# S.T.A.L.K.E.R.: Clear Sky DirectX 10 Screenshots



## malware (Mar 13, 2008)

DirectX 10 games have never looked so good. PCGH posted today a story showing the first S.T.A.L.K.E.R.: Clear Sky DirectX 10 screenshots, and an exclusive 4:31 minutes long in-game footage from CeBIT 2008. The game is running on Windows Vista and video cards from NVIDIA's 9 series, probably GeForce 9800 GX2. If you ask me, this game puts Crysis to shame, and most important it runs smooth!



 

 

 



*View at TechPowerUp Main Site*


----------



## Ben Clarke (Mar 13, 2008)

Is there a release date yet?


----------



## phanbuey (Mar 13, 2008)

wwwooooowwww... purty.  Definitely puts crysis to shame, and STALKER DX9 scales so well with multi-gpus, that this game will b a must buy (this really looks just like the movie that the original game was based off).


----------



## malware (Mar 13, 2008)

Ben Clarke said:


> Is there a release date yet?


It's slated for this summer, sometime in April if I'm not mistaken?


----------



## AphexDreamer (Mar 13, 2008)

I personaly still thnink Crysis has better graphics, but no dought believe this game will run a lot smoother.


----------



## ShadowFold (Mar 13, 2008)

Holy lemons.. I gotta get Vista when Clear Sky comes out o.o


----------



## EviLZeD (Mar 13, 2008)

cant wait for this game its gonna be awesome


----------



## choppy (Mar 13, 2008)

would a 9600gt be capable of displaying them graphics in dx10?


----------



## Corrosion (Mar 13, 2008)

It might be a little "choppy" get it? choppy?  i think you will be fine running it.


----------



## lemonadesoda (Mar 13, 2008)

ShadowFold said:


> Holy lemons.. I gotta get Vista when Clear Sky comes out o.o


Isnt there a DX10 hack for XP/2003? I've never tried it mayself... but understand you get (nearly) all features. Of course, u need a DX10 GPU.


----------



## nicolais86 (Mar 13, 2008)

well, it looks nice, but to put crysis in shame? mmm no, at least no with that screenshots, you cant say that.
And about the crack for dx10 on XP, i never heard of that, what i know are the mods to some games, to look almost exactly that will do with vista; the most familiar example, are Crysis obviuosly.

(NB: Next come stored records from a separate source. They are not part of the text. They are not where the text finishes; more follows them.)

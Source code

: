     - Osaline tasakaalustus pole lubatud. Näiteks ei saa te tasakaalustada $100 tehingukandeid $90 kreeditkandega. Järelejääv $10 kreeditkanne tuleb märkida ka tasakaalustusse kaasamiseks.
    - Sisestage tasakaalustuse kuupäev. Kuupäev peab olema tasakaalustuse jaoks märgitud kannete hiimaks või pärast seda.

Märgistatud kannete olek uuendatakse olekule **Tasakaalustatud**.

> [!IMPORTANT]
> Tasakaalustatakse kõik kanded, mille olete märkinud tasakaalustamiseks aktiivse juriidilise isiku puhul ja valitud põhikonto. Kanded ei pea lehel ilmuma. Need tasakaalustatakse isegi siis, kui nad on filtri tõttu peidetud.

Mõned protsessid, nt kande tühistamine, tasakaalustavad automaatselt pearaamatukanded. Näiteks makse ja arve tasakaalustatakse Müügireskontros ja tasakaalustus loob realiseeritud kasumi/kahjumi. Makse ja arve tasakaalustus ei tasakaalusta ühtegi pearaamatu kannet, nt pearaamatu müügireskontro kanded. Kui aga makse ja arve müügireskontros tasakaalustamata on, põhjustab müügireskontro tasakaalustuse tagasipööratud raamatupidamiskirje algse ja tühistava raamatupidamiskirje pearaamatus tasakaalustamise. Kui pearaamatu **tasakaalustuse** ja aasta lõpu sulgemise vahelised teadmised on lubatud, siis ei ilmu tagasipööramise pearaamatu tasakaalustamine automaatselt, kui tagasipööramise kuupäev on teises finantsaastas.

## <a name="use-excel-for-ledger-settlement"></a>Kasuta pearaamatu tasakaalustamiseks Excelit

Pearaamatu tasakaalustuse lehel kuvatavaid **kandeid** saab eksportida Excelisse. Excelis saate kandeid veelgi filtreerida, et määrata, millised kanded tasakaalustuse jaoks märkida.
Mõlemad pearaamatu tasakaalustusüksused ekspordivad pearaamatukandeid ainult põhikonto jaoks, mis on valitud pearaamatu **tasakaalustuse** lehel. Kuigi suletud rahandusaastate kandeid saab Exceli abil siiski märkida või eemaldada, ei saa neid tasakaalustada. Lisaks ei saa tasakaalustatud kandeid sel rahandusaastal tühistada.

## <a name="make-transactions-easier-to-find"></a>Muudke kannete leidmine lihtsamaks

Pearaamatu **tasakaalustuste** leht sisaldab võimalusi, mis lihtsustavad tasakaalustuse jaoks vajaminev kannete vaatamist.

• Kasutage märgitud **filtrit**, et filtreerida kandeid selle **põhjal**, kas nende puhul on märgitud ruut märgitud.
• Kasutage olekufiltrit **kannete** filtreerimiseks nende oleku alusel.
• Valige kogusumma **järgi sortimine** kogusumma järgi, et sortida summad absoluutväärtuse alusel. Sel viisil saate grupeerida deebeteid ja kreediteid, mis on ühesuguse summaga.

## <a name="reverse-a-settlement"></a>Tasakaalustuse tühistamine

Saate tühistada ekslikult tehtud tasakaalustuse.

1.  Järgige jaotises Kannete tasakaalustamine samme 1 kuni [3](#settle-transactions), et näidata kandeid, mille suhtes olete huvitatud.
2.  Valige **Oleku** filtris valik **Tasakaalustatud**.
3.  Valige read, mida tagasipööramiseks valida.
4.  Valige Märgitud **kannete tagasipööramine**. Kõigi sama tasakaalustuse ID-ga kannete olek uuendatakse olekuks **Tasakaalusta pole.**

Y wonder if crysis will run smooth with a 9800GT X2


----------



## FR@NK (Mar 13, 2008)

imo the graphics were fine on the first one....I think they need to focus more on the unique gameplay if they want "clear sky" to stand out from any of the other fps games out there.


----------



## devilhood (Mar 13, 2008)

I don't see how a few extra post processing effects puts Crysis to shame, but yeah, it certainly looks nice.
Mind you, if you take a screenshot of S.T.A.L.K.E.R. with the Float32 mod and motion blur enabled, you can make it look exactly like this.


----------



## cdawall (Mar 13, 2008)

i want to see how it works on server 08 vs vista


----------



## DarkMatter (Mar 13, 2008)

phanbuey said:


> wwwooooowwww... purty.  Definitely puts crysis to shame, and STALKER DX9 scales so well with multi-gpus, that this game will b a must buy (this really looks just like the movie that the original game was based off).



Looks good, but better than Crysis? Did you take drugs again? 

Also STALKER didn't run smoothly to begin with, so I don't think this one will fare better. Anyway, STALKER is one of my favourites games, but not exactly because its graphics, so I don't care.


----------



## ShadowFold (Mar 13, 2008)

lemonadesoda said:


> Isnt there a DX10 hack for XP/2003? I've never tried it mayself... but understand you get (nearly) all features. Of course, u need a DX10 GPU.



Ive never seen that. I would kill to get dx10 in xp tho...


----------



## Grings (Mar 13, 2008)

cdawall said:


> i want to see how it works on server 08 vs vista



The same, it may be a little faster as server is less of a resource hog, but i doubt there will be any differences, server uses vista 64 bit drivers (well, i do anyway)


----------



## Morgoth (Mar 13, 2008)

ShadowFold said:


> Ive never seen that. I would kill to get dx10 in xp tho...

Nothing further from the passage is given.